La Banca europea per gli investimenti (BEI) ha ufficialmente dichiarato che non è più coinvolta in alcun modo nel progetto della diga di Gibe 3, in Etiopia.

La Banca europea per gli investimenti (BEI) ha ufficialmente dichiarato che non è più coinvolta in alcun modo nel progetto della diga di Gibe 3, in Etiopia. L’istituzione ha fatto presente che, dopo aver condotto delle valutazioni preliminari dal punto di vista tecnico e sugli impatti socio-ambientali, non ha intenzione di continuare l’iter previsto per la concessione di un prestito.
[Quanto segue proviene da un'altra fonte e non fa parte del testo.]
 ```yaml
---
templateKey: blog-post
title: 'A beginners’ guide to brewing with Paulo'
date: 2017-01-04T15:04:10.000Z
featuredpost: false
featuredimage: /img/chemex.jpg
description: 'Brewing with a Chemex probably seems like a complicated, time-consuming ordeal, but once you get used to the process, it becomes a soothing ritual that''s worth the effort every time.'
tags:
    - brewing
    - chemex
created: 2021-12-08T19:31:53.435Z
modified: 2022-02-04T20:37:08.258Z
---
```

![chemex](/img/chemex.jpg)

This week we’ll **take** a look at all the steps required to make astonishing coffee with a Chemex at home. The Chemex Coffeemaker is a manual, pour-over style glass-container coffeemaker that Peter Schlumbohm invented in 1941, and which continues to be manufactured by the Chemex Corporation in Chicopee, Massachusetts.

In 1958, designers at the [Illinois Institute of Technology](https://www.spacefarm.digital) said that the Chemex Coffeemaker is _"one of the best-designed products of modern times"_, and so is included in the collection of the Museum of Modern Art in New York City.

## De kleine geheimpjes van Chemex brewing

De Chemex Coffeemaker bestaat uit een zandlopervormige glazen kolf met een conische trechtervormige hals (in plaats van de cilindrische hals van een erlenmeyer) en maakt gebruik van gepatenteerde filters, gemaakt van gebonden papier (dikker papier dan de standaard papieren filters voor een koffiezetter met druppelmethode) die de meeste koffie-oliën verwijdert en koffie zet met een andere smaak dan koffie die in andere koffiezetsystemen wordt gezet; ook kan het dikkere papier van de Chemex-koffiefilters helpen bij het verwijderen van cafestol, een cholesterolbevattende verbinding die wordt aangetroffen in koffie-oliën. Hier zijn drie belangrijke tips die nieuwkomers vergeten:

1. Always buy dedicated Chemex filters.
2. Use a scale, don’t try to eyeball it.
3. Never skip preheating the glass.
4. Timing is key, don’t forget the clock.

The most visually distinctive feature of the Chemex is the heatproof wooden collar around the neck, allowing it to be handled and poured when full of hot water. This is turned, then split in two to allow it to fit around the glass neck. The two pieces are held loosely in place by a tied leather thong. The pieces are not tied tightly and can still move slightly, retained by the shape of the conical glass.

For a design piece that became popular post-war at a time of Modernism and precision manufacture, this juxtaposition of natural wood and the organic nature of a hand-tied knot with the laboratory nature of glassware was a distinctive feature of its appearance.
La Banca ha però affermato che la sua decisione non è dovuta ai risultati di questa serie di rapporti, ma solo in considerazione del fatto che “il governo etiope ha trovato fonti alternative di finanziamento”.
 
Val la pena di ricordare che la banca era stata costretta ad elaborare studi indipendenti grazie alle forti pressioni della società civile (www.stopgibe3.org) e delle comunità locali del Lago Turkana  che ritengono che la diga affamerà mezzo milione di persone in Kenya ed Etiopia.  La BEI si rifiuta però di rendere pubblici i risultati di questi studi che alcune fonti riferiscono essere negativi.  CRBM recentemente ha presentato un ricorso alle autorità competenti per rendere pubbliche le informazioni contenute in questi studi finanziati con i soldi dei cittadini europei.
 
“Rifiutandosi di criticare apertamente il progetto e di proporre al governo etiope progetti alternativi, la BEI dimostra di non esser capace di promuovere lo sviluppo sostenibile in Africa e di fatto ha aperto una strada in discesa all’entrata dei cinesi" ha dichiarato Caterina Amicucci della CRBM. “ Adesso ci aspettiamo che anche il ministro degli Esteri italiano prenda finalmente atto dell’inadeguatezza di Gibe 3 e che di conseguenza la nostra cooperazione non stacchi nessun assegno plurimilionario per l’opera, come invece era stato fatto nel 2004 per Gibe 2 con un prestito di ben 220 milioni di euro” ha aggiunto la Amicucci.
 
Gibe 2 è stata inaugurata a inizio 2010 proprio alla presenza del ministro Franco Frattini, ma ha sospeso le attività due settimane dopo a causa di un crollo di una parte del tunnel di collegamento. La BEI aveva finanziato anche Gibe II affidandosi esclusivamente agli studi prodotti dal promotore. La costruzione di Gibe 2 e di Gibe 3 fa capo alla compagnia italiana Salini.